20.7.18
Días de verano que huelen como discos de Bob Dylan
Los días de verano huelen a pereza. Las noches son otra cosa. El olor de la noche, en verano, no se parece a ninguno otro. Dicen que el olor es una marca que se impregna más adentro que las palabras. El estímulo de lo que olemos tarda más en desaparecer o no desaparece nunca. Recordamos de modo asombroso cosas que creíamos olvidadas si un olor las trae de vuelta, si percibimos en el aire el aroma que nos las entregó por vez primera. No sé si será cierto o se trata de otra de esas informaciones escandalosas que ocupan las páginas de los diarios cuando no hay nada relevante que las ocupe, pero los que saben de estos asuntos sostienen que nuestra nariz es capaz de distinguir un billón de olores. Un uno seguido de doce ceros de sensaciones diferentes, de historias diferentes también. Las noches del verano huelen a bares cerrándose y a tabaco dulce. Huelen a óxido, huelen al cloro de las piscinas recién usadas, huelen a sexo. Hasta los libros tienen un olor, libros livianos que dejamos en la mesita de noche antes de conciliar el sueño.
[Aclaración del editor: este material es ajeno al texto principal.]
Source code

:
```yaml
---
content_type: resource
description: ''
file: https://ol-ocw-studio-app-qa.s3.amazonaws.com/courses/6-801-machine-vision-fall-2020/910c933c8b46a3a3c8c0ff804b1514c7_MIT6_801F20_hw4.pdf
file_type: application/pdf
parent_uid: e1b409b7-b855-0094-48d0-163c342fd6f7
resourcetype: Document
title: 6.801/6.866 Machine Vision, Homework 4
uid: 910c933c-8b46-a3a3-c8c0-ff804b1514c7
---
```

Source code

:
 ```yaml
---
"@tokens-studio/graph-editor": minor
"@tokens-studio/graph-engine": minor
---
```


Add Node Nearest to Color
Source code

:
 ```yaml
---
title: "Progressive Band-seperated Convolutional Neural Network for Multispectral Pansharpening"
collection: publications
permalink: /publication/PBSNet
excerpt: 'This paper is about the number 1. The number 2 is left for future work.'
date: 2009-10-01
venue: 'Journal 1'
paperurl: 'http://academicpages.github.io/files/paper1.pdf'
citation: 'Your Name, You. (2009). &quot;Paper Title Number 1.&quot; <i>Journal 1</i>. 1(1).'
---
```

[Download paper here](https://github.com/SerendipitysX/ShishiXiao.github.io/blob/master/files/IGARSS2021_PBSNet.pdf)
Es probable que nos despertemos porque nos agrade o nos moleste un cierto olor incorporado a lo que fantaseamos. Abrimos las ventanas de la nariz en cuanto abrimos los ojos, nos llenamos de aire, buscamos refugio en el aire. Una muchacha que conocí hace un escándalo de años olía a discos de Bob Dylan. No había vez en que, al besarla, cuando nos encontrábamos, no pensara en la portada de un disco en el que una mujer lo coge del brazo mientras pasean por el centro de una calle, entre coches. A veces, cuando escucho a Bob Dylan, los pasajes folk más que los eléctricos, pienso en S. y en cómo olía. Y recuerdo su voz y la forma en que me hablaba y la dulzura con la que me largó cuando le aburrí con mis cosas. De eso hace treinta años, es decir, unas cuantas vidas juntas. No sabe nunca a qué olemos, qué olor hace que los demás reparen en nosotros y ocupemos sus recuerdos. No sabemos en qué recuerdos andamos ahora. Ojalá yo no huela a Coehlo. Es posible que tenga un olor y nadie me lo haya entregado en confidencia. Preferiría yo estimular con instrumentos más de mi gusto. No sé. Un solo de John Coltrane largo. Un poema de Pizarnik. Incluso un buen chuletón de buey escoltado por una botella de rioja generoso. Los días de verano, ahora que he comenzado mis vacaciones, hacen que escriba descuidadamente. Que no afine en lo que cuento. Será la pereza.